既存のキューにメッセージを挿入するには、最初に新しい cloud_queue_message を作成します。 次に、add_message メソッドを呼び出します。 cloud_queue_message は、文字列 (UTF-8 形式) またはバイト配列で作成できます。 キューを作成し (それが存在しない場合)、メッセージ Hello, World を挿入するコードを次に示します。

// Retrieve storage account from connection-string.
azure::storage::cloud_storage_account storage_account = azure::storage::cloud_storage_account::parse(storage_connection_string);

// Create the queue client.
azure::storage::cloud_queue_client queue_client = storage_account.create_cloud_queue_client();

// Retrieve a reference to a queue.
azure::storage::cloud_queue queue = queue_client.get_queue_reference(U("my-sample-queue"));

// Create the queue if it doesn't already exist.
queue.create_if_not_exists();

// Create a message and add it to the queue.
azure::storage::cloud_queue_message message1(U("Hello, World"));
queue.add_message(message1);  

方法:次のメッセージをピークする

peek_message メソッドを呼び出すと、キューの先頭にあるメッセージをキューから削除せずにクイック表示することができます。

// Retrieve storage account from connection-string.
azure::storage::cloud_storage_account storage_account = azure::storage::cloud_storage_account::parse(storage_connection_string);

// Create the queue client.
azure::storage::cloud_queue_client queue_client = storage_account.create_cloud_queue_client();

// Retrieve a reference to a queue.
azure::storage::cloud_queue queue = queue_client.get_queue_reference(U("my-sample-queue"));

// Peek at the next message.
azure::storage::cloud_queue_message peeked_message = queue.peek_message();

// Output the message content.
std::wcout << U("Peeked message content: ") << peeked_message.content_as_string() << std::endl;

方法:キューに配置されたメッセージの内容を変更する

キュー内のメッセージの内容をインプレースで変更できます。 メッセージが作業タスクを表している場合は、この機能を使用して、作業タスクの状態を更新できます。 次のコードでは、キュー メッセージを新しい内容に更新し、表示タイムアウトを設定して、60 秒延長します。 これにより、メッセージに関連付けられている作業の状態が保存され、クライアントにメッセージの操作を続行する時間が 1 分与えられます。 この方法を使用すると、キュー メッセージに対する複数の手順から成るワークフローを追跡でき、ハードウェアまたはソフトウェアの問題が原因で処理手順が失敗した場合に最初からやり直す必要がなくなります。 通常は、さらに再試行回数を保持し、メッセージの再試行回数が n 回を超えた場合はメッセージを削除するようにします。 こうすることで、処理するたびにアプリケーション エラーをトリガーするメッセージから保護されます。

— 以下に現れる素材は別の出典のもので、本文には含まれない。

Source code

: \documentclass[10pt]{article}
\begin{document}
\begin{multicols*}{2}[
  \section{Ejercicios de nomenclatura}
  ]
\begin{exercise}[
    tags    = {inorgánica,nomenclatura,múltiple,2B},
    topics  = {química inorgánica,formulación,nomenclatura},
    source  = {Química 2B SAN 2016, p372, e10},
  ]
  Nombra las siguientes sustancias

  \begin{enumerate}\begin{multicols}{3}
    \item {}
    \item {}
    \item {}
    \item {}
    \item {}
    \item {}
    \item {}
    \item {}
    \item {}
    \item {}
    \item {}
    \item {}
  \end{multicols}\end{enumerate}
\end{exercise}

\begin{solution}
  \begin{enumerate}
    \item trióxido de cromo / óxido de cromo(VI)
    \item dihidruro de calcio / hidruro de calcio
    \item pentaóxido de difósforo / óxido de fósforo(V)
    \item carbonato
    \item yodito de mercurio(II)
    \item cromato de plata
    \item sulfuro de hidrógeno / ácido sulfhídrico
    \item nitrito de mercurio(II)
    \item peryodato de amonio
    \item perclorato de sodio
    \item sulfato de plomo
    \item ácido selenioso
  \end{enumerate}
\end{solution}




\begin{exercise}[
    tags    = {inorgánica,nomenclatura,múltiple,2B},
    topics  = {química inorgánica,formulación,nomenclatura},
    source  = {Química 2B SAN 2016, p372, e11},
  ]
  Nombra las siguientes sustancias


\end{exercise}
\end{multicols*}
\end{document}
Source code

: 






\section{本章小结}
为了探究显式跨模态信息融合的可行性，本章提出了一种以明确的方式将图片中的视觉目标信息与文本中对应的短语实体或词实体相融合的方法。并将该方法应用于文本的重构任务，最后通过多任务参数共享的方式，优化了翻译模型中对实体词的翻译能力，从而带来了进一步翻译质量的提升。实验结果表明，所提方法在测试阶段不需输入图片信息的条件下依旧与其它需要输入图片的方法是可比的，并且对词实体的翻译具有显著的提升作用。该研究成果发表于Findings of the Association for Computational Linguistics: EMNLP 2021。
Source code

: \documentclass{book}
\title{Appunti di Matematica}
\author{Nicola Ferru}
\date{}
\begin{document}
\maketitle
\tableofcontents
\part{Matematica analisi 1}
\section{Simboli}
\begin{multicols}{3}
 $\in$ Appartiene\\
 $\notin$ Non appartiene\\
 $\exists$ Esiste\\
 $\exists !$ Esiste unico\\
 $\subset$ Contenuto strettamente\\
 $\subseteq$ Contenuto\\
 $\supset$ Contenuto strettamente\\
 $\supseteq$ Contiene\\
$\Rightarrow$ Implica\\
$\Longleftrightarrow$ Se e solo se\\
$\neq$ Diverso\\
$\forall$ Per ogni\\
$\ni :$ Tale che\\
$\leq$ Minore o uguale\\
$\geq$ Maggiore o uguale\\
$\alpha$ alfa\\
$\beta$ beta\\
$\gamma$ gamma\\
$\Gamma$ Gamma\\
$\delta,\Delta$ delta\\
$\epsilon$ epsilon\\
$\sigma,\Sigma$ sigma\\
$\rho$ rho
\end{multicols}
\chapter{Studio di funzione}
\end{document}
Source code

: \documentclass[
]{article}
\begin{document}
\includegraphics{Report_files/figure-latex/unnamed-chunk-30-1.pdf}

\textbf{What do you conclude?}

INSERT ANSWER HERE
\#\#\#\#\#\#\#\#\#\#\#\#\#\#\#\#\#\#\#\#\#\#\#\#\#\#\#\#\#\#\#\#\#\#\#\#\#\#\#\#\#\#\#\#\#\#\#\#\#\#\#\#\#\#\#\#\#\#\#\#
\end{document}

// Retrieve storage account from connection-string.
azure::storage::cloud_storage_account storage_account = azure::storage::cloud_storage_account::parse(storage_connection_string);

// Create the queue client.
azure::storage::cloud_queue_client queue_client = storage_account.create_cloud_queue_client();

// Retrieve a reference to a queue.
azure::storage::cloud_queue queue = queue_client.get_queue_reference(U("my-sample-queue"));

// Get the message from the queue and update the message contents.
// The visibility timeout "0" means make it visible immediately.
// The visibility timeout "60" means the client can get another minute to continue
// working on the message.
azure::storage::cloud_queue_message changed_message = queue.get_message();

changed_message.set_content(U("Changed message"));
queue.update_message(changed_message, std::chrono::seconds(60), true);

// Output the message content.
std::wcout << U("Changed message content: ") << changed_message.content_as_string() << std::endl;  

方法:次のメッセージをデキューする

コードでは、2 つの手順でキューからメッセージをデキューします。 get_messageを呼び出すと、キュー内の次のメッセージを取得します。 get_message から返されたメッセージは、このキューからメッセージを読み取る他のコードから参照できなくなります。 また、キューからのメッセージの削除を完了するには、delete_message を呼び出す必要があります。 このようにメッセージを 2 つの手順で削除することで、ハードウェアまたはソフトウェアの問題が原因でコードによるメッセージの処理が失敗した場合に、コードの別のインスタンスで同じメッセージを取得し、もう一度処理することができます。 ご自分のコードで、メッセージが処理された直後に delete_message を呼び出します。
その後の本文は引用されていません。